The Kenya-Tanzania cashewnut deal has flopped. This is following failure to comply by Thika-based Indo Power Solutions, the Kenyan firm that had signed a contract with the Tanzanian government earlier on this year. The contract was to cater for the purchase of 100,000 tonnes in stock of cashewnuts. Indo Power solutions has since been thrown out of the deal.
Tanzania’s Minister for Trade and Industry Joseph Kakunda said that the company was required to make full payments within two months’ of signing the contract but was disqualified end of March for failure to meet the requirements within the specific time frame.
Indo Power was the only one in the region but among several foreign companies to bid for the cashewnuts tender and win. According to the terms stipulated in the contract, the buyer was required to pay $180.2 million to the Tanzania government within two months’ time.

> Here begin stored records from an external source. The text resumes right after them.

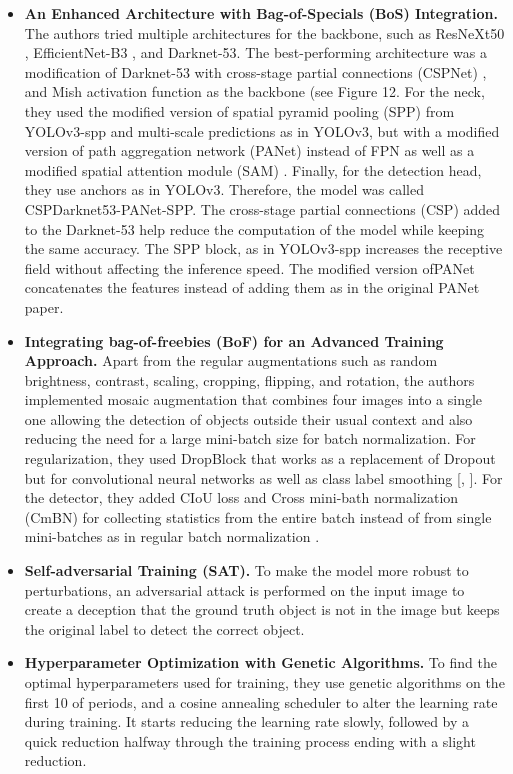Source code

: \documentclass{article}
\begin{document}
\begin{itemize}
    \item \textbf{An Enhanced Architecture with Bag-of-Specials (BoS) Integration.} The authors tried multiple architectures for the backbone, such as ResNeXt50 \cite{xie2017aggregated}, EfficientNet-B3 \cite{tan2019efficientnet}, and Darknet-53. The best-performing architecture was a modification of Darknet-53 with cross-stage partial connections (CSPNet) \cite{wang2020cspnet}, and Mish activation function \cite{misra2019mish} as the backbone (see Figure 12. For the neck, they used the modified version of spatial pyramid pooling (SPP) \cite{he2015spatial} from YOLOv3-spp and multi-scale predictions as in YOLOv3, but with a modified version of path aggregation network (PANet) \cite{liu2018path} instead of FPN as well as a modified spatial attention module (SAM) \cite{woo2018cbam}. Finally, for the detection head, they use anchors as in YOLOv3. Therefore, the model was called CSPDarknet53-PANet-SPP. The cross-stage partial connections (CSP) added to the Darknet-53 help reduce the computation of the model while keeping the same accuracy. The SPP block, as in YOLOv3-spp increases the receptive field without affecting the inference speed. The modified version ofPANet concatenates the features instead of adding them as in the original PANet paper.
    \item \textbf{Integrating bag-of-freebies (BoF) for an Advanced Training Approach.} Apart from the regular augmentations such as random brightness, contrast, scaling, cropping, flipping, and rotation, the authors implemented mosaic augmentation that combines four images into a single one allowing the detection of objects outside their usual context and also reducing the need for a large mini-batch size for batch normalization. For regularization, they used DropBlock \cite{ghiasi2018dropblock} that works as a replacement of Dropout \cite{srivastava2014dropout} but for convolutional neural networks as well as class label smoothing [\cite{szegedy2016rethinking}, \cite{islam2017label}]. For the detector, they added CIoU loss \cite{zheng2020distance} and Cross mini-bath normalization (CmBN) for collecting statistics from the entire batch instead of from single mini-batches as in regular batch normalization \cite{ioffe2015batch}.
    \item \textbf{Self-adversarial Training (SAT).} To make the model more robust to perturbations, an adversarial attack is performed on the input image to create a deception that the ground truth object is not in the image but keeps the original label to detect the correct object.
    \item \textbf{Hyperparameter Optimization with Genetic Algorithms.} To find the optimal hyperparameters used for training, they use genetic algorithms on the first 10 of periods, and a cosine annealing scheduler \cite{loshchilov2016sgdr} to alter the learning rate during training. It starts reducing the learning rate slowly, followed by a quick reduction halfway through the training process ending with a slight reduction.
\end{itemize}
\end{document}
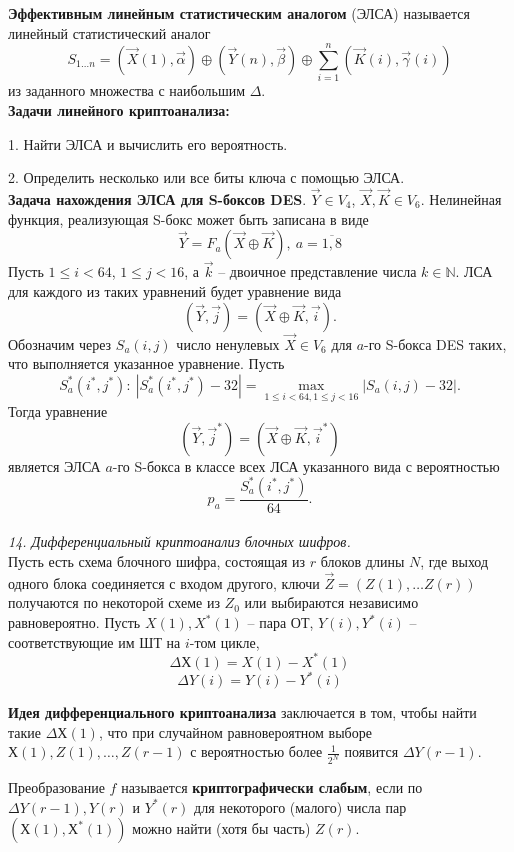 \textbf{Эффективным линейным статистическим аналогом} (ЭЛСА) называется линейный статистический аналог
$$S_{1 \ldots n} = (\vec X(1), \vec \alpha) \oplus (\vec Y(n), \vec \beta) \oplus \sum_{i=1}^n (\vec K(i), \vec \gamma (i))$$
из заданного множества с наибольшим $\Delta$. \\

\noindent \textbf{Задачи линейного криптоанализа:}

1. Найти ЭЛСА и вычислить его вероятность.

2. Определить несколько или все биты ключа с помощью ЭЛСА. \\

\noindent \textbf{Задача нахождения ЭЛСА для S-боксов DES}.
$\vec Y \in V_4$, $\vec X, \vec K \in V_6$. Нелинейная функция, реализующая S-бокс может быть записана в виде
$$\vec Y = F_a (\vec X \oplus \vec K),\ a = \overline {1, 8}$$
Пусть $1 \le i < 64$, $1 \le j < 16$, а $\vec k$ -- двоичное представление числа $k \in \mathbb N$. ЛСА для каждого из таких уравнений будет уравнение вида
$$(\vec Y, \vec j) = (\vec X \oplus \vec K, \vec i).$$
Обозначим через $S_a(i, j)$ число ненулевых $\vec X \in V_6$ для $a$-го S-бокса DES таких, что выполняется указанное уравнение. Пусть
$$S^*_a(i^*, j^*):\ |S^*_a(i^*, j^*) - 32| = \underset{1 \le i < 64, 1 \le j < 16}{\max} |S_a(i, j) - 32|.$$
Тогда уравнение
$$(\vec Y, \vec j^*) = (\vec X \oplus \vec K, \vec i^*)$$
является ЭЛСА $a$-го S-бокса в классе всех ЛСА указанного вида с вероятностью
$$p_a = \frac{S^*_a(i^*, j^*)}{64}.$$ \\

\noindent \textit{14. Дифференциальный криптоанализ блочных шифров.} \\

Пусть есть схема блочного шифра, состоящая из $r$ блоков длины $N$, где выход одного блока соединяется с входом другого, ключи $\vec Z = (Z(1), \ldots Z(r))$ получаются по некоторой схеме из $Z_0$ или выбираются независимо равновероятно.
Пусть $X(1), X^*(1)$ -- пара ОТ, $Y(i), Y^*(i)$ -- соответствующие им ШТ на $i$-том цикле,
$$\Delta Х(1) = X(1) - X^*(1)$$
$$\Delta Y(i) = Y(i) - Y^*(i)$$

\textbf{Идея дифференциального криптоанализа} заключается в том, чтобы найти такие $\Delta Х(1)$, что при случайном равновероятном выборе $Х(1), Z(1), \ldots, Z(r-1)$ с вероятностью более $\frac{1}{2^N}$ появится $\Delta Y( r-1)$.

Преобразование $f$ называется \textbf{криптографически
слабым}, если по $\Delta Y(r-1), Y(r)$ и $Y^* (r)$ для некоторого (малого) числа пар $(Х(1), Х^* (1))$ можно найти (хотя бы часть) $Z(r)$.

According to media reports, the announcement of Indo Power’s disqualification comes at the same time with another made this week by Tanzania’s Deputy Minister for Trade and Industry Stella Manyanya, that the government doesn’t have a specific price for raw or processed cashewnuts and that this time around, the price would depend on negotiations with prospective buyers.

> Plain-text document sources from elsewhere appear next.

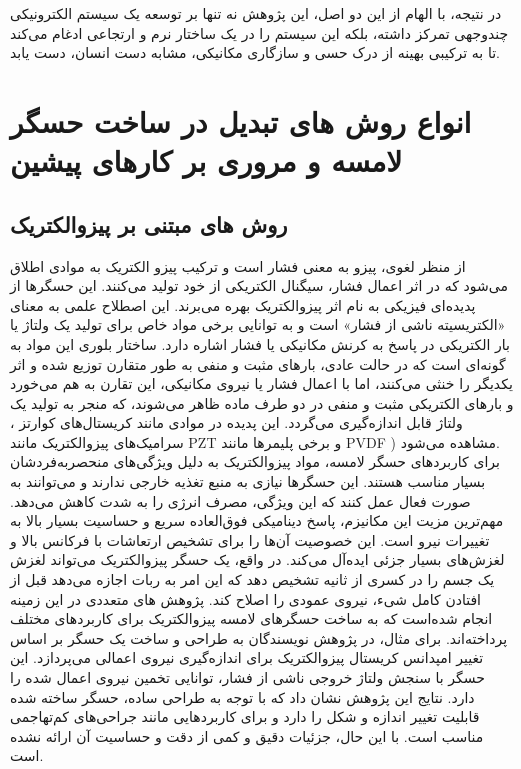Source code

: در نتیجه، با الهام از این دو اصل، این  پژوهش نه تنها بر توسعه یک سیستم الکترونیکی چندوجهی تمرکز داشته، بلکه این سیستم را در یک ساختار نرم و ارتجاعی ادغام می‌کند تا به ترکیبی بهینه از درک حسی و سازگاری مکانیکی، مشابه دست انسان، دست یابد.

\section{انواع روش های تبدیل در ساخت حسگر لامسه و مروری بر کار‌های پیشین}
\subsection{روش های مبتنی بر پیزوالکتریک}

از منظر لغوی، پیزو به معنی فشار است و ترکیب پیزو الکتریک
 به موادی اطلاق می‌شود که در اثر اعمال فشار، سیگنال الکتریکی از خود تولید می‌کنند. این حسگر‌ها از پدیده‌ای فیزیکی به نام اثر پیزوالکتریک بهره می‌برند. این اصطلاح علمی به معنای «الکتریسیته ناشی از فشار» است و به توانایی برخی مواد خاص برای تولید یک ولتاژ یا بار الکتریکی در پاسخ به کرنش مکانیکی یا فشار اشاره دارد. ساختار بلوری این مواد به گونه‌ای است که در حالت عادی، بارهای مثبت و منفی به طور متقارن توزیع شده و اثر یکدیگر را خنثی می‌کنند، اما با اعمال فشار یا نیروی مکانیکی، این تقارن به هم می‌خورد و بارهای الکتریکی مثبت و منفی در دو طرف ماده ظاهر می‌شوند، که منجر به تولید یک ولتاژ قابل اندازه‌گیری می‌گردد. این پدیده در موادی مانند کریستال‌های کوارتز 
،
 سرامیک‌های پیزوالکتریک مانند PZT
  و برخی پلیمرها مانند PVDF
 ) مشاهده می‌شود.
\\
برای کاربردهای حسگر لامسه، مواد پیزوالکتریک به دلیل ویژگی‌های منحصربه‌فردشان بسیار مناسب هستند. این حسگرها نیازی به منبع تغذیه خارجی ندارند و می‌توانند به صورت فعال
 عمل کنند که این ویژگی، مصرف انرژی را به شدت کاهش می‌دهد. مهم‌ترین مزیت این مکانیزم، پاسخ دینامیکی فوق‌العاده سریع و حساسیت بسیار بالا به تغییرات نیرو است. این خصوصیت آن‌ها را برای تشخیص ارتعاشات با فرکانس بالا و لغزش‌های بسیار جزئی
 ایده‌آل می‌کند. در واقع، یک حسگر پیزوالکتریک می‌تواند لغزش یک جسم را در کسری از ثانیه تشخیص دهد که این امر به ربات اجازه می‌دهد قبل از افتادن کامل شیء، نیروی عمودی را اصلاح کند. پژوهش های متعددی در این زمینه انجام شده‌است که به ساخت حسگرهای لامسه پیزوالکتریک برای کاربردهای مختلف پرداخته‌اند. برای مثال، در پژوهش 
\cite{nasserii2011Piezo}
  نویسندگان به طراحی و ساخت یک حسگر بر اساس تغییر امپدانس کریستال پیزوالکتریک برای اندازه‌گیری نیروی اعمالی می‌پردازد. این حسگر با سنجش ولتاژ خروجی ناشی از فشار، توانایی تخمین نیروی اعمال شده را دارد. نتایج این پژوهش نشان داد که با توجه به طراحی ساده، حسگر ساخته شده قابلیت تغییر اندازه و شکل را دارد و برای کاربردهایی مانند جراحی‌های کم‌تهاجمی مناسب است. با این حال، جزئیات دقیق و کمی از دقت و حساسیت آن ارائه نشده است.
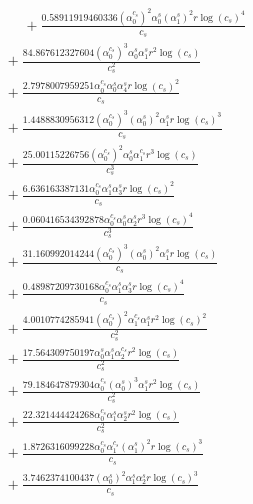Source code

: \documentclass[10pt]{article}
\begin{document}
\begin{align*}
\phantom{R_{2,8}} &\phantom{={}}{}  + \frac{0.58911919460336 \left(\alpha_{0}^{c_s}\right)^{2} \alpha_{0}^s \left(\alpha_{1}^s\right)^{2} r \log{\left(c_{s} \right)}^{4}}{c_{s}} \\
&{}  + \frac{84.867612327604 \left(\alpha_{0}^{c_s}\right)^{3} \alpha_{0}^s \alpha_{1}^s r^{2} \log{\left(c_{s} \right)}}{c_{s}^{2}} \\
&{}  + \frac{2.7978007959251 \alpha_{0}^{c_s} \alpha_{0}^s \alpha_{4}^s r \log{\left(c_{s} \right)}^{2}}{c_{s}} \\
&{}  + \frac{1.4488830956312 \left(\alpha_{0}^{c_s}\right)^{3} \left(\alpha_{0}^s\right)^{2} \alpha_{1}^s r \log{\left(c_{s} \right)}^{3}}{c_{s}} \\
&{}  + \frac{25.00115226756 \left(\alpha_{0}^{c_s}\right)^{2} \alpha_{0}^s \alpha_{1}^{c_s} r^{3} \log{\left(c_{s} \right)}}{c_{s}^{3}} \\
&{}  + \frac{6.636163387131 \alpha_{0}^{c_s} \alpha_{1}^s \alpha_{3}^s r \log{\left(c_{s} \right)}^{2}}{c_{s}} \\
&{}  + \frac{0.060416534392878 \alpha_{0}^{c_s} \alpha_{0}^s \alpha_{2}^s r^{3} \log{\left(c_{s} \right)}^{4}}{c_{s}^{3}} \\
&{}  + \frac{31.160992014244 \left(\alpha_{0}^{c_s}\right)^{3} \left(\alpha_{0}^s\right)^{2} \alpha_{1}^s r \log{\left(c_{s} \right)}}{c_{s}} \\
&{}  + \frac{0.48987209730168 \alpha_{0}^{c_s} \alpha_{1}^s \alpha_{3}^s r \log{\left(c_{s} \right)}^{4}}{c_{s}} \\
&{}  + \frac{4.0010774285941 \left(\alpha_{0}^{c_s}\right)^{2} \alpha_{1}^{c_s} \alpha_{1}^s r^{2} \log{\left(c_{s} \right)}^{2}}{c_{s}^{2}} \\
&{}  + \frac{17.564309750197 \alpha_{0}^s \alpha_{1}^s \alpha_{2}^{c_s} r^{2} \log{\left(c_{s} \right)}}{c_{s}^{2}} \\
&{}  + \frac{79.184647879304 \alpha_{0}^{c_s} \left(\alpha_{0}^s\right)^{3} \alpha_{1}^s r^{2} \log{\left(c_{s} \right)}}{c_{s}^{2}} \\
&{}  + \frac{22.321444424268 \alpha_{0}^{c_s} \alpha_{1}^s \alpha_{2}^s r^{2} \log{\left(c_{s} \right)}}{c_{s}^{2}} \\
&{}  + \frac{1.8726316099228 \alpha_{0}^{c_s} \alpha_{1}^{c_s} \left(\alpha_{1}^s\right)^{2} r \log{\left(c_{s} \right)}^{3}}{c_{s}} \\
&{}  + \frac{3.7462374100437 \left(\alpha_{0}^s\right)^{2} \alpha_{1}^s \alpha_{2}^s r \log{\left(c_{s} \right)}^{3}}{c_{s}} \\

\end{align*}
\end{document}
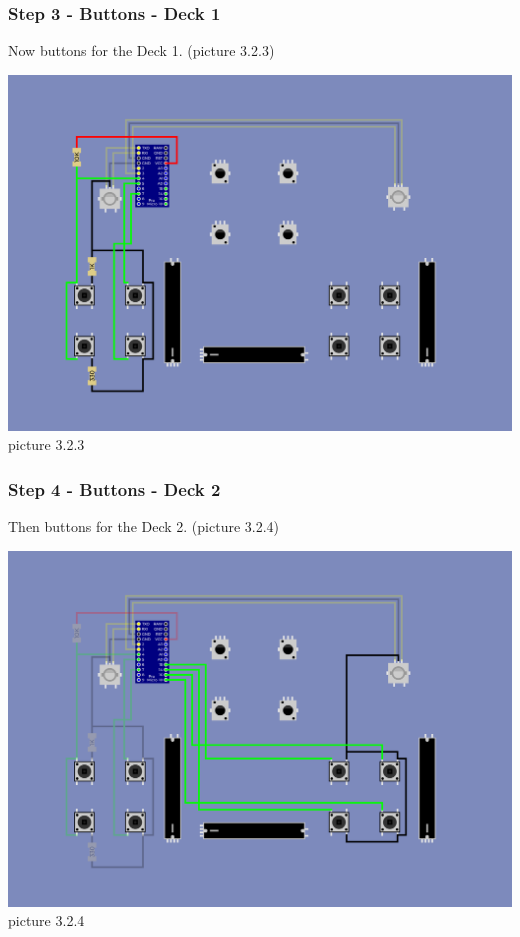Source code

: \documentclass[12pt, a4paper]{article}
\begin{document}
				\newpage
			
			\subsubsection{Step 3 - Buttons - Deck 1}
						
				\noindent Now buttons for the Deck 1. (picture 3.2.3)
				
				\begin{center}
					\includegraphics[width=1\linewidth]{assets/illustrated_schematic_step3.png}
					picture 3.2.3
				\end{center} 
				
				\newpage
			
			\subsubsection{Step 4 - Buttons - Deck 2}
						
				\noindent Then buttons for the Deck 2. (picture 3.2.4)
			
				\begin{center}
					\includegraphics[width=1\linewidth]{assets/illustrated_schematic_step4.png}
					picture 3.2.4
				\end{center} 
				
\end{document}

Ms Manyanya was responding to a supplementary question asked earlier by a member of parliament. Cecil Mwambe, the MP, Chadema, wanted to know the actual indicative prices introduced by the government to prospective buyers of raw cashewnuts and for those already processed. She also requested for a clarification over the on-going controversial price rates for a kilogram of cashewnuts.
The deputy minister in her answer added that the government would be looking at costs incurred and the price agreed between buyers and sellers.